Early blight is caused by a fungus that can overwinter in the soil, so if you’ve had plants with this problem before, you should avoid planting in that area.
Early blight will first appear on the oldest lower leaves.
You’ll see brown spots that look like targets, and the leaves will be yellow around them.
Eventually, the whole leaf will turn brown, die and fall off. To help prevent early blight from devastating your plants, try rotating crops — moving them to a different area of the garden with fresh soil.
However, if your plant is already infected with early blight, you can treat it using an organic fungicide.
Feeding your plants is important, but feeding them too much can be just as detrimental as not feeding them at all.
If used too frequently, fertilizer can build up in the soil and cause problems. Fertilizer provides plants with nitrogen, which is great.
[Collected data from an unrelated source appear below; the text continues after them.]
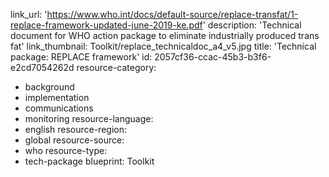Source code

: link_url: 'https://www.who.int/docs/default-source/replace-transfat/1-replace-framework-updated-june-2019-ke.pdf'
description: 'Technical document for WHO action package to eliminate industrially produced trans fat'
link_thumbnail: Toolkit/replace_technicaldoc_a4_v5.jpg
title: 'Technical package: REPLACE framework'
id: 2057cf36-ccac-45b3-b3f6-e2cd7054262d
resource-category:
  - background
  - implementation
  - communications
  - monitoring
resource-language:
  - english
resource-region:
  - global
resource-source:
  - who
resource-type:
  - tech-package
blueprint: Toolkit

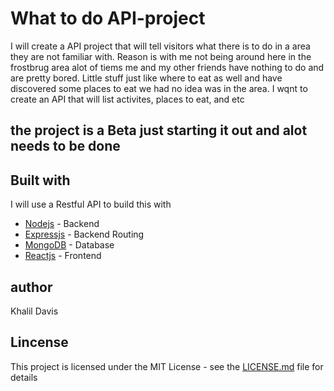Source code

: # What to do API-project 
I will create a API project that will tell visitors what there is to do in a area they are not familiar with. Reason is with me not being around here in the frostbrug area alot of tiems me and my other friends have nothing to do and are pretty bored. Little stuff just like where to eat as well and have discovered some places to eat we had no idea was in the area. I wqnt to create an API that will list activites, places to eat, and etc

## the project is a Beta just starting it out and alot needs to be done

## Built with
I will use a Restful API to build this with

* [Nodejs](https://nodejs.org/en/docs/) - Backend
* [Expressjs](http://expressjs.com/en/4x/api.html) - Backend Routing
* [MongoDB](https://docs.mongodb.com/) - Database
* [Reactjs](https://reactjs.org/) - Frontend
 ## author 
 Khalil Davis 
 
 ## Lincense 
 This project is licensed under the MIT License - see the [LICENSE.md](LICENSE.md) file for details
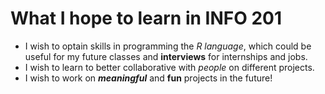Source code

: # What I hope to learn in INFO 201

- I wish to optain skills in programming the *R language*, which could be useful for my 
future classes and **interviews** for internships and jobs. 
- I wish to learn to better collaborative with *people* on different projects. 
- I wish to work on ***meaningful*** and **fun** projects in the future!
However, excessive nitrogen can cause your plants to put more energy into growing leaves than growing tomatoes.
To combat this issue of over-fertilization, look for fertilizers specifically designed for tomatoes, or opt for a shovel full of natural compost.
- Not Watering Properly
Inconsistent watering can lead to multiple problems for your plants, including blossom end rot.
To water your plants correctly, consider:
❖ Provide your plants with a consistent watering schedule. Ensure they are able to dry out a little bit so they are not drowning, but be sure they don’t dry out all the way.
❖ Watering early before the sun is in full force. Damp leaves can get leaf burn or other issues from lingering water.
While these tips won’t solve every problem you could encounter in your garden, they’re definitely a great place to start when working toward healthy plants.
A good garden takes a mix of time, effort, and preventative measures — it’s not as simple as planting a seed and watching it grow.